A low, marshy area, it has a strip of sandy beach that in many places is only reachable by boardwalk.
On the horizon lies the power plant that supplies the area with electricity.
There’s something about this sight that feels quintessentially Bay City, but I’m not sure I can articulate why.
Perhaps it’s because so much of the natural environment was so fundamentally changed when white people finally settled here. When the area was first surveyed it was determined unfit for human habitation. Nothing but swamps and unbearable swarms of mosquitoes.
The story goes that much of lower Michigan was settled only after East Coasters were essentially tricked by unscrupulous land agents into buying land they hadn’t seen in person when what they were actually buying was swamp.
You can’t build or farm on a swamp, of course. So you drain it. And you start a mosquito control program.
And the land becomes something it was never meant to be.

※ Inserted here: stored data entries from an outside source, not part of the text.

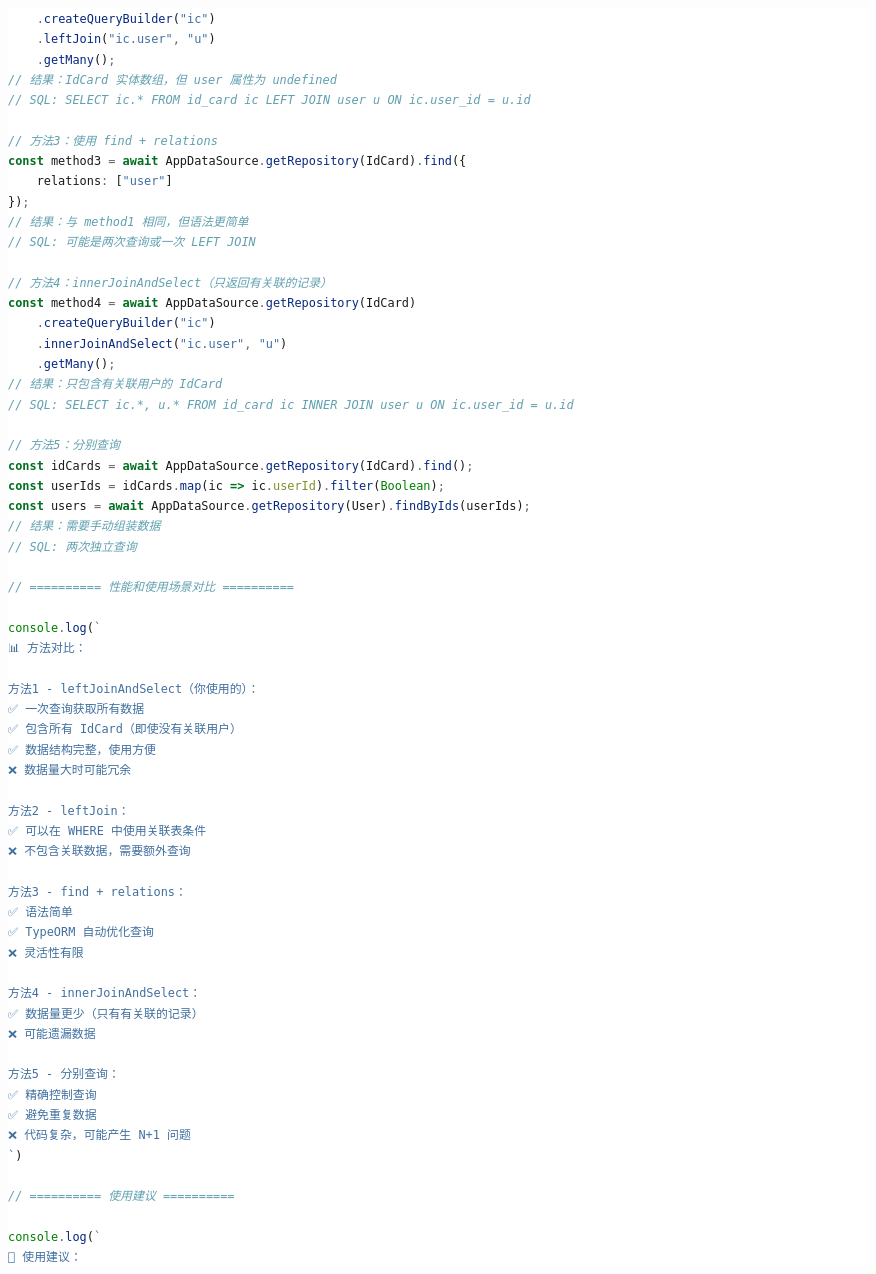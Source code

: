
 ```typescript
    .createQueryBuilder("ic")
    .leftJoin("ic.user", "u")
    .getMany();
// 结果：IdCard 实体数组，但 user 属性为 undefined
// SQL: SELECT ic.* FROM id_card ic LEFT JOIN user u ON ic.user_id = u.id

// 方法3：使用 find + relations
const method3 = await AppDataSource.getRepository(IdCard).find({
    relations: ["user"]
});
// 结果：与 method1 相同，但语法更简单
// SQL: 可能是两次查询或一次 LEFT JOIN

// 方法4：innerJoinAndSelect（只返回有关联的记录）
const method4 = await AppDataSource.getRepository(IdCard)
    .createQueryBuilder("ic")
    .innerJoinAndSelect("ic.user", "u")
    .getMany();
// 结果：只包含有关联用户的 IdCard
// SQL: SELECT ic.*, u.* FROM id_card ic INNER JOIN user u ON ic.user_id = u.id

// 方法5：分别查询
const idCards = await AppDataSource.getRepository(IdCard).find();
const userIds = idCards.map(ic => ic.userId).filter(Boolean);
const users = await AppDataSource.getRepository(User).findByIds(userIds);
// 结果：需要手动组装数据
// SQL: 两次独立查询

// ========== 性能和使用场景对比 ==========

console.log(`
📊 方法对比：

方法1 - leftJoinAndSelect（你使用的）：
✅ 一次查询获取所有数据
✅ 包含所有 IdCard（即使没有关联用户）
✅ 数据结构完整，使用方便
❌ 数据量大时可能冗余

方法2 - leftJoin：
✅ 可以在 WHERE 中使用关联表条件
❌ 不包含关联数据，需要额外查询

方法3 - find + relations：
✅ 语法简单
✅ TypeORM 自动优化查询
❌ 灵活性有限

方法4 - innerJoinAndSelect：
✅ 数据量更少（只有有关联的记录）
❌ 可能遗漏数据

方法5 - 分别查询：
✅ 精确控制查询
✅ 避免重复数据
❌ 代码复杂，可能产生 N+1 问题
`)

// ========== 使用建议 ==========

console.log(`
🎯 使用建议：

```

It becomes farms and shipyards and sawmills and factories.
But it still wants to be a swamp.
It wants to be a place where water is slowly filtered through a network of soils and plants and microscopic creatures.
It wants to feels the wriggling tadpoles in the warm shallows and the sliding fish in the deep places.
It wants to feed the roots of poplars and birches and the cottonwoods that were sending their confetti down all around me as I strolled along the margins of the marsh.
It wants frogs and toads, red-eared sliders and snapping turtles.
It wants to sustain little forests of lily pads that, as the mother of an eight-year-old son, I can’t help but see as a colony of green Pac-Mans.
Even during this incredibly hot day, the breeze from the bay tickled the leaves on the trees and bid them send their shade upon Earth’s weary creatures.
Between horizons on either side, I could believe that I was in a very wild place.
But a glance to the left revealed dozens of waterfront houses. And a glance to the right…
That power plant that I never knew I’d depended on when I lived in the Essexville/Bay City area as a child.
Still, if I looked in the right place…
I could see something beautiful and quiet and wild.
And that’s what I’m always looking for.